> **Task directions**:
Give the number of lines in the data that contain "return", and nothing more.

(Rendered images with source text)

== Segment start ==

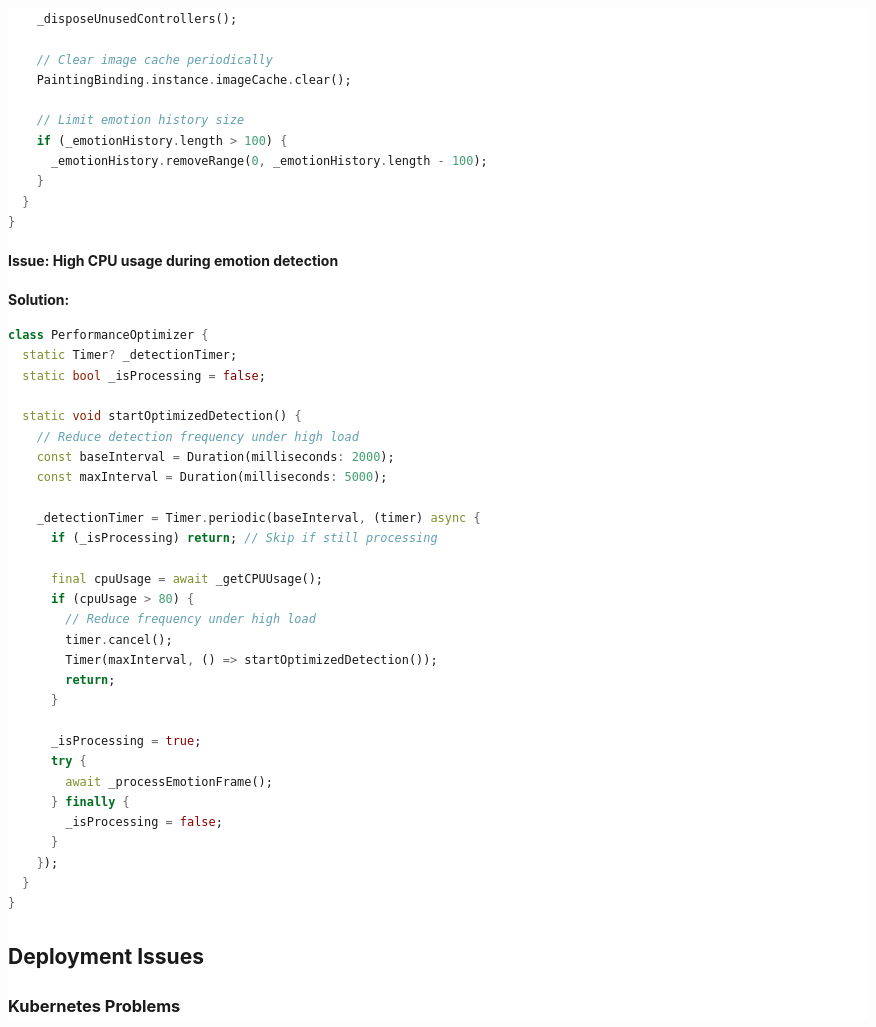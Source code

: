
 ```dart
    _disposeUnusedControllers();
    
    // Clear image cache periodically
    PaintingBinding.instance.imageCache.clear();
    
    // Limit emotion history size
    if (_emotionHistory.length > 100) {
      _emotionHistory.removeRange(0, _emotionHistory.length - 100);
    }
  }
}
```

#### Issue: High CPU usage during emotion detection
**Solution:**
```dart
class PerformanceOptimizer {
  static Timer? _detectionTimer;
  static bool _isProcessing = false;
  
  static void startOptimizedDetection() {
    // Reduce detection frequency under high load
    const baseInterval = Duration(milliseconds: 2000);
    const maxInterval = Duration(milliseconds: 5000);
    
    _detectionTimer = Timer.periodic(baseInterval, (timer) async {
      if (_isProcessing) return; // Skip if still processing
      
      final cpuUsage = await _getCPUUsage();
      if (cpuUsage > 80) {
        // Reduce frequency under high load
        timer.cancel();
        Timer(maxInterval, () => startOptimizedDetection());
        return;
      }
      
      _isProcessing = true;
      try {
        await _processEmotionFrame();
      } finally {
        _isProcessing = false;
      }
    });
  }
}
```

## Deployment Issues

### Kubernetes Problems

== Segment end ==

> **Solution to this exercise**:
2